Hosea 9:1-17
1 Rejoice not, O Israel, for joy, as other people: for thou hast gone a whoring from thy God, thou hast loved a reward upon every cornfloor.
2 The floor and the winepressa shall not feed them, and the new wine shall fail in her.
3 They shall not dwell in the LORD'S land; but Ephraim shall return to Egypt, and they shall eat unclean things in Assyria.
4 They shall not offer wine offerings to the LORD, neither shall they be pleasing unto him: their sacrifices shall be unto them as the bread of mourners; all that eat thereof shall be polluted: for their bread for their soul shall not come into the house of the LORD.
5 What will ye do in the solemn day, and in the day of the feast of the LORD?
6 For, lo, they are gone because of destruction:b Egypt shall gather them up, Memphis shall bury them: the pleasant places for their silver, nettles shall possess them: thorns shall be in their tabernacles.
7 The days of visitation are come, the days of recompence are come; Israel shall know it: the prophet is a fool, the spiritualc man is mad, for the multitude of thine iniquity, and the great hatred.
8 The watchman of Ephraim was with my God: but the prophet is a snare of a fowler in all his ways, and hatred in the house of his God.
9 They have deeply corrupted themselves, as in the days of Gibeah: therefore he will remember their iniquity, he will visit their sins.
10 I found Israel like grapes in the wilderness; I saw your fathers as the firstripe in the fig tree at her first time: but they went to Baalpeor, and separated themselves unto that shame; and their abominations were according as they loved.
11 As for Ephraim, their glory shall fly away like a bird, from the birth, and from the womb, and from the conception.
12 Though they bring up their children, yet will I bereave them, that there shall not be a man left: yea, woe also to them when I depart from them!
13 Ephraim, as I saw Tyrus, is planted in a pleasant place: but Ephraim shall bring forth his children to the murderer.
14 Give them, O LORD: what wilt thou give? give them a miscarryingd womb and dry breasts.
15 All their wickedness is in Gilgal: for there I hated them: for the wickedness of their doings I will drive them out of mine house, I will love them no more: all their princes are revolters.

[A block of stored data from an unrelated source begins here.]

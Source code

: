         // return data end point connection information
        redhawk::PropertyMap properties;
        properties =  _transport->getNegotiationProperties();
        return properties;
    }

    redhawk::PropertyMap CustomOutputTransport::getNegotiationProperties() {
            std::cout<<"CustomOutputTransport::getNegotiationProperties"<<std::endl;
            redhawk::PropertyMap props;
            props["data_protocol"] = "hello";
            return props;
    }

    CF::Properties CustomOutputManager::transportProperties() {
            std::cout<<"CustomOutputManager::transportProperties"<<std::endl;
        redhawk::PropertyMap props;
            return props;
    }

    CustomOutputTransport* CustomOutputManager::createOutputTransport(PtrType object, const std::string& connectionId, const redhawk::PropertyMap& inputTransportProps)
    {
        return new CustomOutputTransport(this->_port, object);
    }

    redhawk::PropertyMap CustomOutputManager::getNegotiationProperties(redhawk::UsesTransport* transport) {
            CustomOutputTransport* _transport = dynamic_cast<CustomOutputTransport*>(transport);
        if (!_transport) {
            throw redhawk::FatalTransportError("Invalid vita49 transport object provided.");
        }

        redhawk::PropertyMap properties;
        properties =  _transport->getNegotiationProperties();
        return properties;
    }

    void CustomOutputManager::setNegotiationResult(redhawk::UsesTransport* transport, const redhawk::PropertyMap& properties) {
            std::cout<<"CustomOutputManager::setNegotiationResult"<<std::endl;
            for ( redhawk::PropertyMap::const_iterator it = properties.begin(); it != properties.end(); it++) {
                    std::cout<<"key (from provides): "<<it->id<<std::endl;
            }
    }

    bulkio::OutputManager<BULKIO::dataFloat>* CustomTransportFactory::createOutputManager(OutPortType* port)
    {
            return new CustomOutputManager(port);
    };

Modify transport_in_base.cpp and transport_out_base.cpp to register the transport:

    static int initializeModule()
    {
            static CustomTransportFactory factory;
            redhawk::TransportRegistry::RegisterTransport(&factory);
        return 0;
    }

16 Ephraim is smitten, their root is dried up, they shall beare no fruit: yea, though they bring forth, yet will I slay even the beloved fruit of their womb.
17 My God will cast them away, because they did not hearken unto him: and they shall be wanderers among the nations.
Hosea 9:1. Rejoice not, oh Israel, with the shouts of harvest, and the songs of the vintage, as all heathen nations have done, and have ascribed their harvests to their idols; for God was about to deny them of bread.
Hosea 9:3. Ephraim shall return to Egypt, for refuge from the Chaldeans, while others shall be led away captive as far as the oriental provinces of Assyria. Here they shall eat the bread of mourners, as in Hosea 9:4, meaning the coarsest meat of slaves, and meat forbidden by the law as unclean.
Hosea 9:6. Memphis shall bury them. Noph is the old name of this capital of Egypt. Isaiah 19:13. Wars and afflictions pursued the jews to this land of exile.
Hosea 9:7. The prophet is a fool, the spiritual man is mad. They had mocked the Lord's prophets, as mad and insane; the idol-prophets prophesying of wine and peace are now the fools. God having made them, like the diviners of Babylon, mad. How reproachful and embittered must the existence of such prophets be, when, instead of a harvest of joy, the people were driven to eat the bread of mourners.
Hosea 9:9. They have deeply corrupted themselves, as in the days of Gibeah. When the whole tribe of Benjamin screened the profligate young men who had debauched the Levite's concubine, and perished in the war. So in a similar manner those wicked prophets drove their country to destruction.
Hosea 9:15. All their wickedness is in Gilgal, now the principal seat of their idolatry, and its abominable rites.
Hosea 9:17. They shall be wanderers among the nations, as Moses had long ago foretold. Deuteronomy 28:49.
REFLECTIONS.
What a chapter of darkness, what sombrous images are here; what a prophet of disasters! Yet the prophecies are mild when compared with the strokes that followed.
How deep is the depravity of the heart, and how strong the force of habit, that nothing could reclaim a nation in the high course of error and of crime. Yet the ministry of holy men shamed and lessened many of their sins; and the faithful, few in number, required pastors.
How deplorable is the state of the jews, so often sentenced to wander on the face of the whole earth; to be debarred from a heritage of land, and a fixed home. By leading a wandering life, the strong ties to morality of conduct are relaxed, because the relations of civil society are fluctuating. The ties of honour, truth, and probity are too transient to acquire the stability which subsists in a more settled state of residence. But such was their sentence from the Saviour, to be led captive to all nations and wander on the face of the whole earth, till the times of the gentiles should be fulfilled.